De acordo com o psicólogo Germano Henning, mestre em Psicologia Clínica pelo Instituto de Psicologia da Universidade de São Paulo (USP), o uso do jogo pode ajudar a desenvolver outras habilidades como, por exemplo, melhorar as funções executivas, o que é um déficit presente no TDAH, ou melhorar a adesão às práticas esportivas, que é um importante passo para tratamento da ansiedade, entre outros. “Mas sempre deixamos claro que o RPG é usado primariamente no treino das habilidades sociais, podendo auxiliar no tratamento de outros quadros clínicos”, destacou Henning.

As sessões contam com três ou, no máximo, seis participantes. “Os grupos são formados a partir de perfil psicológico, como diagnóstico, idade e interesses em comum. Sempre respeitamos as dificuldades e a individualidade de cada participante. Utilizamos o RPG para motivar os pacientes no desenvolvimento das suas habilidades sociais”, complementou o psicólogo. 

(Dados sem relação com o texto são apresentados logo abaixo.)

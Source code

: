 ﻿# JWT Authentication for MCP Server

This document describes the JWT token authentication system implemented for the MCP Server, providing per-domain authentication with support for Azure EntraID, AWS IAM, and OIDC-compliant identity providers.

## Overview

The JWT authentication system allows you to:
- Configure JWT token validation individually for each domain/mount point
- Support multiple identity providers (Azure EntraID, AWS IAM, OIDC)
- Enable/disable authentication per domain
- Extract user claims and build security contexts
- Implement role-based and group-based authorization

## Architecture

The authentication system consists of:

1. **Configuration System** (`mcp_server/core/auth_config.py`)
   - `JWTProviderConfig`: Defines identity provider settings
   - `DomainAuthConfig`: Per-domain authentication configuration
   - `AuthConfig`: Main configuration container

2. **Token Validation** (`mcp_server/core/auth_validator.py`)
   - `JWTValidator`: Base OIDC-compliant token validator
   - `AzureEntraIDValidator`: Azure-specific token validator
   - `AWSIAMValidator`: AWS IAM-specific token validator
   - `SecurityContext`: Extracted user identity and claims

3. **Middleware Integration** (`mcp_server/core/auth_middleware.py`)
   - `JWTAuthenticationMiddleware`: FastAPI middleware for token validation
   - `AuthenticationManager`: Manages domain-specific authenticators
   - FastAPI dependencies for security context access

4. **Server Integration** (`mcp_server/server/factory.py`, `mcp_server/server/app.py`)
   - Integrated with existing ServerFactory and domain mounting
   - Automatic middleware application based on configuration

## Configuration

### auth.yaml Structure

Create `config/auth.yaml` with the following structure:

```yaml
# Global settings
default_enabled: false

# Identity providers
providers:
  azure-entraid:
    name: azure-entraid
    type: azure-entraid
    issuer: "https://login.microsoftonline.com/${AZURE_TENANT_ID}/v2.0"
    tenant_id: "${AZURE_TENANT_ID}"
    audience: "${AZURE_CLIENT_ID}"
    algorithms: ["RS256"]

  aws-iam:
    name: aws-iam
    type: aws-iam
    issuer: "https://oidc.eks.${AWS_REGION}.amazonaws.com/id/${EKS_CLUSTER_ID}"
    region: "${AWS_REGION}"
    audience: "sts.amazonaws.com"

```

As sessões são planejadas previamente para cada participante, com o objetivo de intervir individualmente nas habilidades sociais de cada um. Desta forma, os comportamentos-alvo podem ser os não-verbais, como o contato visual, ou verbais, como ser empático com o colega de jogo quando ele é prejudicado na sessão, por exemplo. Ele explica que o setting tradicional é uma mesa, onde os participantes se sentam em volta, sendo que uma dessas pessoas tem a função de mestre (narrador da história) e os outros, como jogadores.

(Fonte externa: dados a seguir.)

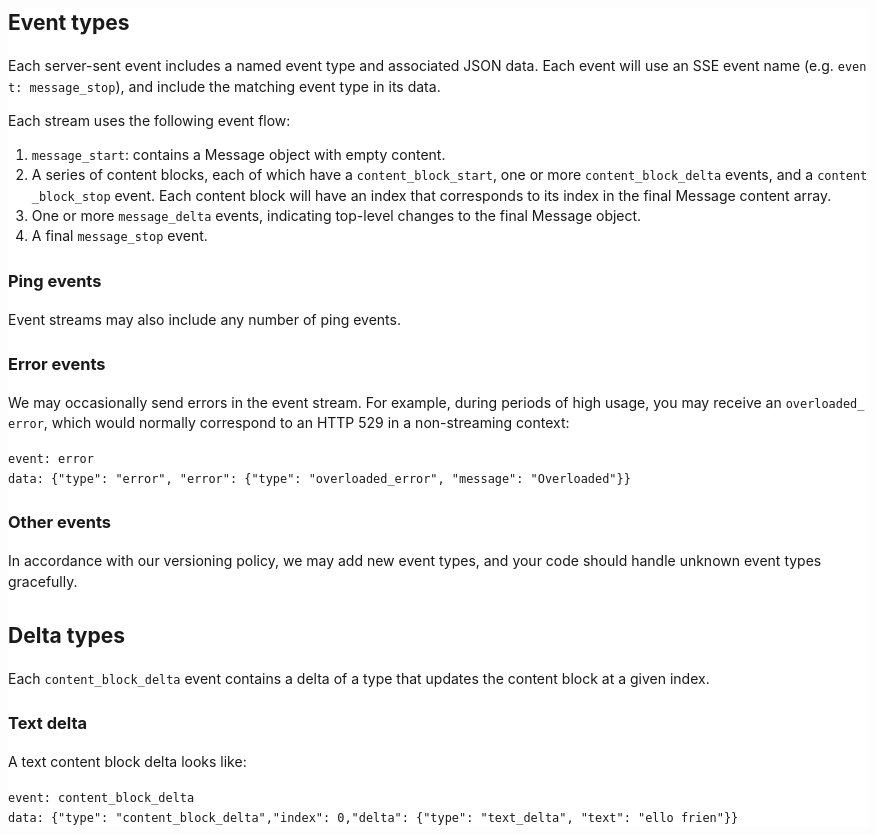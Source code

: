 </CodeTab>
</CodeTabs>

## Event types

Each server-sent event includes a named event type and associated JSON data. Each event will use an SSE event name (e.g. `event: message_stop`), and include the matching event type in its data.

Each stream uses the following event flow:

1. `message_start`: contains a Message object with empty content.
2. A series of content blocks, each of which have a `content_block_start`, one or more `content_block_delta` events, and a `content_block_stop` event. Each content block will have an index that corresponds to its index in the final Message content array.
3. One or more `message_delta` events, indicating top-level changes to the final Message object.
4. A final `message_stop` event.

### Ping events

Event streams may also include any number of ping events.

### Error events

We may occasionally send errors in the event stream. For example, during periods of high usage, you may receive an `overloaded_error`, which would normally correspond to an HTTP 529 in a non-streaming context:

<CodeBlock title="Example error">

```
event: error
data: {"type": "error", "error": {"type": "overloaded_error", "message": "Overloaded"}}
```

</CodeBlock>

### Other events

In accordance with our versioning policy, we may add new event types, and your code should handle unknown event types gracefully.

## Delta types

Each `content_block_delta` event contains a delta of a type that updates the content block at a given index.

### Text delta

A text content block delta looks like:

<CodeBlock title="Text delta">

```
event: content_block_delta
data: {"type": "content_block_delta","index": 0,"delta": {"type": "text_delta", "text": "ello frien"}}
```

“Cada jogador cria um personagem único e a evolução do personagem acontece de acordo com o decorrer das aventuras, dependendo das ações do personagem. Geralmente, as jornadas duram meses ou anos, o que torna aquela vivência imersiva e intensa”, explicou o psicólogo, um dos sócios do Grupo D20 – Desenvolvimento em Habilidade Social, que Theo participa.

Para a psicoterapia, ocorrem algumas importantes adaptações no jogo: em todos os grupos, há dois terapeutas – um terapeuta-mestre, responsável pela narrativa, e o coterapeuta, responsável em dar atenção geral aos participantes durante a sessão. 

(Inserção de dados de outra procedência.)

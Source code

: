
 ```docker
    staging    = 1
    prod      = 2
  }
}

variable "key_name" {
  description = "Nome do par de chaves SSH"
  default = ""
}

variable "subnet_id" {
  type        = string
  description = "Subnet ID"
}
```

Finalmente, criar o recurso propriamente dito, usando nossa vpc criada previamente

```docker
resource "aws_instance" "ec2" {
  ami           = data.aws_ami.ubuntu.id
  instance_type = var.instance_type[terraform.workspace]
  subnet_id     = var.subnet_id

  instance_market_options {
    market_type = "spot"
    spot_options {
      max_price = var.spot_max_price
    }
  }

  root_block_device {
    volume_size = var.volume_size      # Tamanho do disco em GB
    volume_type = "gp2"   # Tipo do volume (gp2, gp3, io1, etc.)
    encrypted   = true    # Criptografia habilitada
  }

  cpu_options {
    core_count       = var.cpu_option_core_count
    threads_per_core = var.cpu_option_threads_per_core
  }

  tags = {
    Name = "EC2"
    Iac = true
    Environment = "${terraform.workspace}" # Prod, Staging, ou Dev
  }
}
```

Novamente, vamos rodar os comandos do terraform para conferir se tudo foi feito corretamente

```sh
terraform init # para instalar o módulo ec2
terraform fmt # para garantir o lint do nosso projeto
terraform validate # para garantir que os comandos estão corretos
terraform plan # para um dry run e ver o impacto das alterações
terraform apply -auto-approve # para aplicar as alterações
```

Para o médico psiquiatra e psicoterapeuta Gabriel Okuda, que atua nos hospitais Israelita Albert Einstein, no Alemão Oswaldo Cruz e no São Camilo, o crescimento do uso da gamificação nas terapias ao longo dos últimos anos tende a ser um fator positivo dentro das terapias em grupo. Contudo, dado o ainda limitado número de estudos sobre o tema, vivências como essa podem não ser ideais para, por exemplo, pacientes psicóticos, os quais costumam apresentar alucinações e já vivem entre a realidade e a fantasia.

“O uso desse recurso deve ser sempre bem avaliado e direcionado, dependendo de cada transtorno. De uma maneira geral, acredito que com uma mediação adequada de psicólogos treinados, essa experiência tende a ser positiva, com melhores resultados para a grande maioria dos pacientes com dificuldades em habilidades socioemocionais. Isso porque ela favorece algumas perspectivas de relações em grupo, como o desenvolvimento da empatia, da criatividade, da liderança e da socialização”, ressaltou Okuda.

Outro ponto importante, segundo o especialista, é que a gamificação através do RPG pode capacitar o indivíduo com dificuldades no enfrentamento em certos tipos de problemas, como frustrações.  “Pessoas com temperamentos mais ansiosos ou depressivos podem aprender a ser os personagens mais ativos da sua própria história após essa experiência”, concluiu o psiquiatra. 

O pai de Theo, Adriano Rodrigues dos Santos, 47 anos, já observa mudanças no comportamento do filho. Ele relata que, dentro da programação da terapia em grupo, há uma atividade chamada “rolê PG”: “os terapeutas levam as crianças, com a autorização dos pais, para algumas atividades externas e observam o comportamento delas. Ao final da atividade, eles enviam um relatório descrevendo como foi a participação de cada um de forma individualizada”, diz o pai, que está cursando psicologia e pretende mudar de profissão para investir em terapias em grupo.

“A gamificação no processo de criação de vínculos é muito fascinante. As habilidades sociais têm sido um tema cada vez mais abordado na psicologia, principalmente, por conta do excesso de celular desta geração, problemas de autoestima e de relacionamento”, complementa Santos.